Tuesday, March 15, 2016

Short Story: The First Wine Label Was Invented In Egypt

Wine amphoras and other tomb trappings in King
Tutankhamun’s tomb, Valley of the Kings,
Thebes, Egypt, c. 1330 BC
While we may still need to decode a wine label in order to understand all of the vital information it’s imparting, we have to admit that the label is a very convenient invention. It’s quite hard to imagine what we’d do if we were uninformed about the wine inside the bottle. 

Without the label, there’d be no way to identify the grapes used to make the wine, where the wine was made, who made it, or its vintage. It would also be difficult to determine which wine was worth more than another, making trade nearly impossible. Which is exactly why the ancient Egyptians invented the wine label.

From 1550 to 1070 BC Egypt dominated the wine trade. While wine did not originally exist in the region, it made its way to Egypt via trade, and the Egyptians wholeheartedly embraced and improved it. 

They first introduced standardized amphorae to make the transportation of the wine easier, creating seals of reeds and clay that protected the wine as it traveled across the world.
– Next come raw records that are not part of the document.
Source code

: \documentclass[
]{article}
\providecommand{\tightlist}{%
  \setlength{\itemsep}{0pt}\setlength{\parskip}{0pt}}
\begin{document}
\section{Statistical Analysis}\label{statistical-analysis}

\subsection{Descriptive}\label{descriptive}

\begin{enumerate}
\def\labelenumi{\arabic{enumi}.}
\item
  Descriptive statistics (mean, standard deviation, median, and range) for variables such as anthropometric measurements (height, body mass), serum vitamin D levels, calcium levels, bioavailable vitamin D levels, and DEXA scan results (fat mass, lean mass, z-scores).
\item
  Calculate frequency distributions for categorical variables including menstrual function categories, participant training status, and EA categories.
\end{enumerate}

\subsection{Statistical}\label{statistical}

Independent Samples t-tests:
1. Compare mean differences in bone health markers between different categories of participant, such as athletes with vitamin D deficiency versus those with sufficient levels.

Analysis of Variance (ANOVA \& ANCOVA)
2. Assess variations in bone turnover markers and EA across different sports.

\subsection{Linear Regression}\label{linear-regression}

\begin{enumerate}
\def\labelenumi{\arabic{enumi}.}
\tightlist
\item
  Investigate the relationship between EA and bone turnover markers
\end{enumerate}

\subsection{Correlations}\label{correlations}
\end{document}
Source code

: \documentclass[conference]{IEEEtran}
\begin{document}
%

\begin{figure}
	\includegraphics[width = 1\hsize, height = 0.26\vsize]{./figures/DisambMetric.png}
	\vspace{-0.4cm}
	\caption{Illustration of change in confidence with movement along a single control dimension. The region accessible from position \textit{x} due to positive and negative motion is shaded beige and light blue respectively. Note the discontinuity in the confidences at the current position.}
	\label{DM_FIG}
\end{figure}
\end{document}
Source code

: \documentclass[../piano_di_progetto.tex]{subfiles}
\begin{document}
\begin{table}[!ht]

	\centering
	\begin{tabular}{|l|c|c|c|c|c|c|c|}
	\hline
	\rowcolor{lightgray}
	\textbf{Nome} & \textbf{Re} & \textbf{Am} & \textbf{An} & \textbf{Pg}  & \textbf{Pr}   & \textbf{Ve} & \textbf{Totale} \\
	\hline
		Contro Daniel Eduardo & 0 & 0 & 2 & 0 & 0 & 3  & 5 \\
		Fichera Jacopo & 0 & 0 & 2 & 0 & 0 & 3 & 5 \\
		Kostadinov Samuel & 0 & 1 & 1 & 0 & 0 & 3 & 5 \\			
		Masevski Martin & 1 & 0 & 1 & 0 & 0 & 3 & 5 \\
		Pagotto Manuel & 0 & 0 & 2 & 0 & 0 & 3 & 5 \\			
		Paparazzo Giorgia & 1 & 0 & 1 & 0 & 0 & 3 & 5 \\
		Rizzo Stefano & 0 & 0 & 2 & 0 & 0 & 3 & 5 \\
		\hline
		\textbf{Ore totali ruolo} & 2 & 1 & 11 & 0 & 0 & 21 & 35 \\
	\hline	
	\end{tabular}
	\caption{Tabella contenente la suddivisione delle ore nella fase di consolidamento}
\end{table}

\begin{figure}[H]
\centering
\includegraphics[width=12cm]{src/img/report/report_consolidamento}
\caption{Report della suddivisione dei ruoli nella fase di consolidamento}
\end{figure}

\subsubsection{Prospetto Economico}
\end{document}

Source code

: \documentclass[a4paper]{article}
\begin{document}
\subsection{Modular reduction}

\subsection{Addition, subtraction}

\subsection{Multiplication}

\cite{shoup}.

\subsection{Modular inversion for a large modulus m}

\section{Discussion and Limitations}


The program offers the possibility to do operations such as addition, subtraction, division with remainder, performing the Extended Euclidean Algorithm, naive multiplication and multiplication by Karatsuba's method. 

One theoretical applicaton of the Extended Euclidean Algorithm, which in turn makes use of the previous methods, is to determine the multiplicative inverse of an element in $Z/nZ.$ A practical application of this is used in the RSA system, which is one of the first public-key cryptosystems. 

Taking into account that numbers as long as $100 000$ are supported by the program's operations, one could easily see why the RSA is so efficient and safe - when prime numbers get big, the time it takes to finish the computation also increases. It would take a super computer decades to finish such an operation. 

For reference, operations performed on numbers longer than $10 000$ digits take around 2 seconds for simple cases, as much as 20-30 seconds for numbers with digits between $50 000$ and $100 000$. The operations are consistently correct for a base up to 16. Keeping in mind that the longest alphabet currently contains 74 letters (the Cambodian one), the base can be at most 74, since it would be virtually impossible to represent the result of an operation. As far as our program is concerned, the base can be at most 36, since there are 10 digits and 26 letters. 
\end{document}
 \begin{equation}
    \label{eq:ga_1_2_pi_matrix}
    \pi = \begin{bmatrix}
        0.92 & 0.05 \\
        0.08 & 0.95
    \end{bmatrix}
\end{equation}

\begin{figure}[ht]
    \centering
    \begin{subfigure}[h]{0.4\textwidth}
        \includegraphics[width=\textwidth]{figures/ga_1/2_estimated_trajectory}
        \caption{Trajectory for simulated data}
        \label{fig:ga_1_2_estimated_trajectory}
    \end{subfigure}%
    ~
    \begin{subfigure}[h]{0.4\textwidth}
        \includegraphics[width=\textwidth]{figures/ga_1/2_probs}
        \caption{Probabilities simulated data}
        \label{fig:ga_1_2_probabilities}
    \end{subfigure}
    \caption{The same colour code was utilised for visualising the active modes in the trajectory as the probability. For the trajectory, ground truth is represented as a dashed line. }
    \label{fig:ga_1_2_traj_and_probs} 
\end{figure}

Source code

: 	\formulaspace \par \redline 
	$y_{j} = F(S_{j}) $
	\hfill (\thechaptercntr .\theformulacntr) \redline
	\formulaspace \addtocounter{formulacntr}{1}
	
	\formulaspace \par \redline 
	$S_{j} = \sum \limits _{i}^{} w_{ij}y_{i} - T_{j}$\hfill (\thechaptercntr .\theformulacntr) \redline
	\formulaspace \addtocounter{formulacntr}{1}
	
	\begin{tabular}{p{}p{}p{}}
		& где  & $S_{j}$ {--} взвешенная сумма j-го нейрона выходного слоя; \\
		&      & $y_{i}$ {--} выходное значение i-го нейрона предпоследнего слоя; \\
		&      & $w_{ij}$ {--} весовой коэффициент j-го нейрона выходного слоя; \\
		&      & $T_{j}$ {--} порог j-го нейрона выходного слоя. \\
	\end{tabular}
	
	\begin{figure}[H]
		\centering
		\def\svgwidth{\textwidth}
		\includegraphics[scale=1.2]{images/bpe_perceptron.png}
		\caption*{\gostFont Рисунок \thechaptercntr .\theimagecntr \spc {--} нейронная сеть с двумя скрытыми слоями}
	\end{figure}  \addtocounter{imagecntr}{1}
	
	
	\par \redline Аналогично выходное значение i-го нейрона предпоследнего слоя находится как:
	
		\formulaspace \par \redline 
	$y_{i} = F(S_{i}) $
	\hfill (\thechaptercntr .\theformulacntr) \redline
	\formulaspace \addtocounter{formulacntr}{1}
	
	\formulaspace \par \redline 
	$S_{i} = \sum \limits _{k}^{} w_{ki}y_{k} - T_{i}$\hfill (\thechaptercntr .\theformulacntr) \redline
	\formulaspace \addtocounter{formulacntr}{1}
As Egypt became the center of the wine world, wine became the prestige beverage amongst nobility. 
High priests and kings fell in love with wine and took to collecting it by the thousands, building massive cellars to store the various wines they had procured. 

They even brought the wines with them to the afterlife – King Tutankhamen was buried with over 26 amphorae filled with different wines – and they surrounded tombs with highly sought after wines that many thought would benefit them in the next world.

But with so much collecting and trading of wine, there was a small problem: no one knew exactly what wine was inside each amphora, so a labeling system was adopted. 

The system was incredibly specific, recording the year the wine was made, where it was made, who made it, and even the style of the wine. All of this information was imprinted on the clay amphorae as they dried. 

On top of these essential facts, the Egyptians would often include notes on the amphorae that included how much wine was inside and whether the wine was good, great or excellent – basically creating the first wine ratings.

Vintage, it seems, was the marking the ancient Egyptians took the most seriously. Based on excavations of Tutankhamen’s tomb, researchers uncovered that only wines from certain years were buried with the king, leading them to believe that even centuries ago, these ancient wine lovers were paying attention to which years were good and which were bad.